Isso significa, por exemplo, compartilhar informações e contexto (trazendo Certeza em momentos de incerteza), envolver as pessoas nas decisões e dar autonomia em vez de centralizar tudo (satisfazendo a necessidade de Autonomia) e valorizando o papel (Status) de cada um, incentivar laços de equipe e cultura de apoio (fortalecendo verdadeiramente o Relacionamento), e agir com Justiça nos reconhecimentos, promoções e atribuição de responsabilidades. Pequenas ações consistentes nesses domínios criam um ambiente de confiança, antídoto natural contra o medo da mudança. 

Olho para minha própria trajetória e vejo como a vida profissional é um campo real de desenvolvimento pessoal. Cada desafio de mudança que enfrentei — seja trocar de empresa, de líder ou liderar um time em crise — veio acompanhado de frio na barriga, sim, mas também de muito aprendizado. No papel de líder, passei a compartilhar com o time também minhas vulnerabilidades: admitir que eu também tenho minhas inseguranças em momentos de mudança abriu espaço para diálogos sinceros.

Isso cria conexão e mostra que estamos juntos naquela jornada incerta, lado a lado. Quando o líder tem a humildade de aprender junto com a equipe, algo poderoso acontece: as pessoas se sentem mais seguras para sair da inércia, pois sabem que não serão julgadas por cada passo em falso, e sim apoiadas a encontrar soluções. E, acreditem, elas arriscam e se desenvolvem. É lindo ver o desenvolvimento da equipe! 

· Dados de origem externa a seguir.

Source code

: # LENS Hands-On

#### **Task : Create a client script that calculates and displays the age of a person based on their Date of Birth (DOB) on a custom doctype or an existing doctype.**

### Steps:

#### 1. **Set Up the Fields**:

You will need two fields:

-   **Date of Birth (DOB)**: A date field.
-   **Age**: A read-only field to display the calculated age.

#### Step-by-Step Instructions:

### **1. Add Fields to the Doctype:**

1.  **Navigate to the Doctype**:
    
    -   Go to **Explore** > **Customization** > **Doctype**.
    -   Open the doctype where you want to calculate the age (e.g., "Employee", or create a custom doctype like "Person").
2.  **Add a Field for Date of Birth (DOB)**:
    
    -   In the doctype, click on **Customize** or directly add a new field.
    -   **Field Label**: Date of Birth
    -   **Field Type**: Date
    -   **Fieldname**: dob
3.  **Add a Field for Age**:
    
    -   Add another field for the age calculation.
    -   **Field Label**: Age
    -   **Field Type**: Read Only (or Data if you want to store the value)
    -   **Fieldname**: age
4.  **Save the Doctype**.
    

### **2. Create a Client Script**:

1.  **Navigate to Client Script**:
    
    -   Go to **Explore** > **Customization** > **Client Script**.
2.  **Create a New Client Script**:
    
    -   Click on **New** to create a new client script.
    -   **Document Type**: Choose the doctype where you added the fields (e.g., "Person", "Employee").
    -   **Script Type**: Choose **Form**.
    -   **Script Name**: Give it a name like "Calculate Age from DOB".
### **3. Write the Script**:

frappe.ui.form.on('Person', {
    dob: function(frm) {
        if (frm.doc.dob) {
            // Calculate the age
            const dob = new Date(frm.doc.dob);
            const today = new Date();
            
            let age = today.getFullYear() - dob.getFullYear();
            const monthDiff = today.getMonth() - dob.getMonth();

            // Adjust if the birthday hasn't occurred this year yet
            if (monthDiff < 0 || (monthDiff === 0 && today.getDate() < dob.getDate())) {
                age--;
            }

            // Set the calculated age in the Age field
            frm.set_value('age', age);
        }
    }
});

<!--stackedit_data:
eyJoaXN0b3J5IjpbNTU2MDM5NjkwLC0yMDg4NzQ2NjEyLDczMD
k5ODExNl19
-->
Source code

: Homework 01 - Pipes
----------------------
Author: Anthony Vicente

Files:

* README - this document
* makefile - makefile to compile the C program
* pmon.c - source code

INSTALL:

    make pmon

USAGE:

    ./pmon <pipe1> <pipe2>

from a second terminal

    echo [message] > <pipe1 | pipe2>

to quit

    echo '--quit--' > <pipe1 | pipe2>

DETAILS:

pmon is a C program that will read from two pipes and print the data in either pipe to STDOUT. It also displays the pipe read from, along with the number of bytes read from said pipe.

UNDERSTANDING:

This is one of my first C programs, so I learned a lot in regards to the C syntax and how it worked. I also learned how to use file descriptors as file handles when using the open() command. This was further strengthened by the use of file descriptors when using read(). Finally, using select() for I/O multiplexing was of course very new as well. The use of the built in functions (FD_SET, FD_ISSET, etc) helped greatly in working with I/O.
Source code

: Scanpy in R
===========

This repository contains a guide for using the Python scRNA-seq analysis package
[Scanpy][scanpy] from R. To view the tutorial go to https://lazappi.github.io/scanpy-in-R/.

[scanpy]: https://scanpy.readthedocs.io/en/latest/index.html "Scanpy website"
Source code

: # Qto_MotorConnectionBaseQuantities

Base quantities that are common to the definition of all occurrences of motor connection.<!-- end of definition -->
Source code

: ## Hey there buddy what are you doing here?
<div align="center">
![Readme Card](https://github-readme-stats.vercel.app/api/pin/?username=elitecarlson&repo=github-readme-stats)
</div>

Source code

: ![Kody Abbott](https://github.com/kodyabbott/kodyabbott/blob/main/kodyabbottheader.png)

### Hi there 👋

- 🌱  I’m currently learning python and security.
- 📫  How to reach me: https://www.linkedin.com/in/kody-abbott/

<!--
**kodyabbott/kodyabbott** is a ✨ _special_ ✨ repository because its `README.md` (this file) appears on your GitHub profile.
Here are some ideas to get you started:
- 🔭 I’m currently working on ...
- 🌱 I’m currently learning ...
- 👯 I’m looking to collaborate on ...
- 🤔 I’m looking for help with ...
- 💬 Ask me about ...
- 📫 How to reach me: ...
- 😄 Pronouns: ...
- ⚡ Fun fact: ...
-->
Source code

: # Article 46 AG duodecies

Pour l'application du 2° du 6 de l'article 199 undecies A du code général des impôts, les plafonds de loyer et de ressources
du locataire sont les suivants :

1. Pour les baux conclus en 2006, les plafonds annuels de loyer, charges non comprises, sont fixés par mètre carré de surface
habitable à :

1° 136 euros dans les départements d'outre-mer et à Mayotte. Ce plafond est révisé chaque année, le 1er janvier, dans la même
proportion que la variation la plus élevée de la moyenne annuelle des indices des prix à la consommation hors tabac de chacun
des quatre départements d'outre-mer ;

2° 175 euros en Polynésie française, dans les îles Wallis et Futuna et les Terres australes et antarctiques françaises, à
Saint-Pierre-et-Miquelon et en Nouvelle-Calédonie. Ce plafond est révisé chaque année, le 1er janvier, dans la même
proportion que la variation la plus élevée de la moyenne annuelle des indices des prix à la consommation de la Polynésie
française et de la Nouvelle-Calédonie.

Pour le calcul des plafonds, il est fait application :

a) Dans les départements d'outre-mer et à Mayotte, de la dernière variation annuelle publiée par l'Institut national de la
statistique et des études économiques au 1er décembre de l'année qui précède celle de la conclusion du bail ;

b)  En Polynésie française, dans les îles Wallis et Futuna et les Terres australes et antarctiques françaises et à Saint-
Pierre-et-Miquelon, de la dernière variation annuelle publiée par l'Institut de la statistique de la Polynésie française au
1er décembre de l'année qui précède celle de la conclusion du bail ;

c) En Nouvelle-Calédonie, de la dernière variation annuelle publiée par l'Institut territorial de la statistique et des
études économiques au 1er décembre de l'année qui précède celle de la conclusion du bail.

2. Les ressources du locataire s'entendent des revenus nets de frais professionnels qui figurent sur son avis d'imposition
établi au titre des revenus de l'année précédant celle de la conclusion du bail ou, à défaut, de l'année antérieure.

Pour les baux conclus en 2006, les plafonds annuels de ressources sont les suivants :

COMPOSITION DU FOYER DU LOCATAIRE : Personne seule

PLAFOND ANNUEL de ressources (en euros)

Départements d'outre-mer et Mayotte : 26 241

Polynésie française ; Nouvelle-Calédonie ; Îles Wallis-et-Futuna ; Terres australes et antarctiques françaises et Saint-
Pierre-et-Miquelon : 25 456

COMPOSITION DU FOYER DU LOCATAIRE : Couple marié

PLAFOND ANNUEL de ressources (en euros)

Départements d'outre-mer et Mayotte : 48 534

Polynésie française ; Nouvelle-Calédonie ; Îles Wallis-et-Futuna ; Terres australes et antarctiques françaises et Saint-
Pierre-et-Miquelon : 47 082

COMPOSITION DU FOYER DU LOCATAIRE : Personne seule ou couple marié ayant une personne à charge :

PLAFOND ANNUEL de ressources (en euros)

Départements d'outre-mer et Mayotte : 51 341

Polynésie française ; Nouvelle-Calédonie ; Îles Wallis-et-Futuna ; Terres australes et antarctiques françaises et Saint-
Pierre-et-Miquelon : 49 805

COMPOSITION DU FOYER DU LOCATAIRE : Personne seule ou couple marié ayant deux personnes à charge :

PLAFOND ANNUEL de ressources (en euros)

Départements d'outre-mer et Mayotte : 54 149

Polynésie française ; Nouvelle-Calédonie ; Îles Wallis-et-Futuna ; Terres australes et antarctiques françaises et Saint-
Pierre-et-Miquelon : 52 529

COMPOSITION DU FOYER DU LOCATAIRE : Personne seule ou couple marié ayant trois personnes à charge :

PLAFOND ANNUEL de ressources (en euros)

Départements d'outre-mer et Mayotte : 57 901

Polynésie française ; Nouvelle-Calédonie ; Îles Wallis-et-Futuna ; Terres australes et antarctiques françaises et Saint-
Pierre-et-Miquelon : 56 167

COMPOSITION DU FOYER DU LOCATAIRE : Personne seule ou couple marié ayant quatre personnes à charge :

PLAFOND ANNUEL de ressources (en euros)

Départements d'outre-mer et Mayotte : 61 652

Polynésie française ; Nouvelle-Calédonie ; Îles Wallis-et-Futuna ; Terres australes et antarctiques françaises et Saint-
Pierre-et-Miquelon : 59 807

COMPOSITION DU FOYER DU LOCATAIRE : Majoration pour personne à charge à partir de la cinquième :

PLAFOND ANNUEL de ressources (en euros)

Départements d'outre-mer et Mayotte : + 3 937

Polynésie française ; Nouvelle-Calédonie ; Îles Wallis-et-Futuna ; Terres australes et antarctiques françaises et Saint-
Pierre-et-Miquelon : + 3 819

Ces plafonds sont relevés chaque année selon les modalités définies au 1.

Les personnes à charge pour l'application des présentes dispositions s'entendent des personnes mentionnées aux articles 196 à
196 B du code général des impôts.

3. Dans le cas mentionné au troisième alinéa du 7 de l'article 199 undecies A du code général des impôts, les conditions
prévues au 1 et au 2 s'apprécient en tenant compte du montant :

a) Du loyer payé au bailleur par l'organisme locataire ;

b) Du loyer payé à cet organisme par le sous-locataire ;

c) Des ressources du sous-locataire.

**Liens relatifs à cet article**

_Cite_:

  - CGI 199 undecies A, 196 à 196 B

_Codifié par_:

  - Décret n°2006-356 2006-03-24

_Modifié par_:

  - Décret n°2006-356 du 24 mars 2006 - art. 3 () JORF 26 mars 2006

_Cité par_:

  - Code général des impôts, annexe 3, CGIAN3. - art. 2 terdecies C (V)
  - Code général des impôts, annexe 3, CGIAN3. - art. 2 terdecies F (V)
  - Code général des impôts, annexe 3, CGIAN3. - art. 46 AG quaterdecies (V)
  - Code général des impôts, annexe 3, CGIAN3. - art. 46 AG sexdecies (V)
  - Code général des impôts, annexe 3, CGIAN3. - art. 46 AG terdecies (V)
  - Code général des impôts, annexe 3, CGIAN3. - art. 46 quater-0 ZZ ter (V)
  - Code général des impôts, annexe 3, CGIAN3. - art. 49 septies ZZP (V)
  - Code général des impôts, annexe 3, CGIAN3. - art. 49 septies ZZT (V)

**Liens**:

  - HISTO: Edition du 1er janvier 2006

Encerro com a lição mais valiosa que a experiência me trouxe: não dá para guiar ninguém por um caminho de transformação se você mesmo não estiver disposto a se transformar. A liderança corajosa e contemporânea é aquela que, mesmo diante da resistência (dos outros e de si mesma), consegue enxergar a floresta inteira e cada árvore também, percebendo as oportunidades e o crescimento que a mudança traz e seguir adiante.

E você, já percebeu resistência à sua volta? Já refletiu sobre a sua origem? Conseguiu superar?